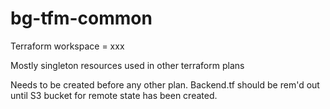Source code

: # bg-tfm-common

Terraform workspace = xxx

Mostly singleton resources used in other terraform plans

Needs to be created before any other plan. Backend.tf should be rem'd out until S3 bucket for remote state has been created.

▶ [Aim of the exercise]: The word "other" may appear in several lines of the data; count those lines and give only the number.

▶ [Answer box]: 2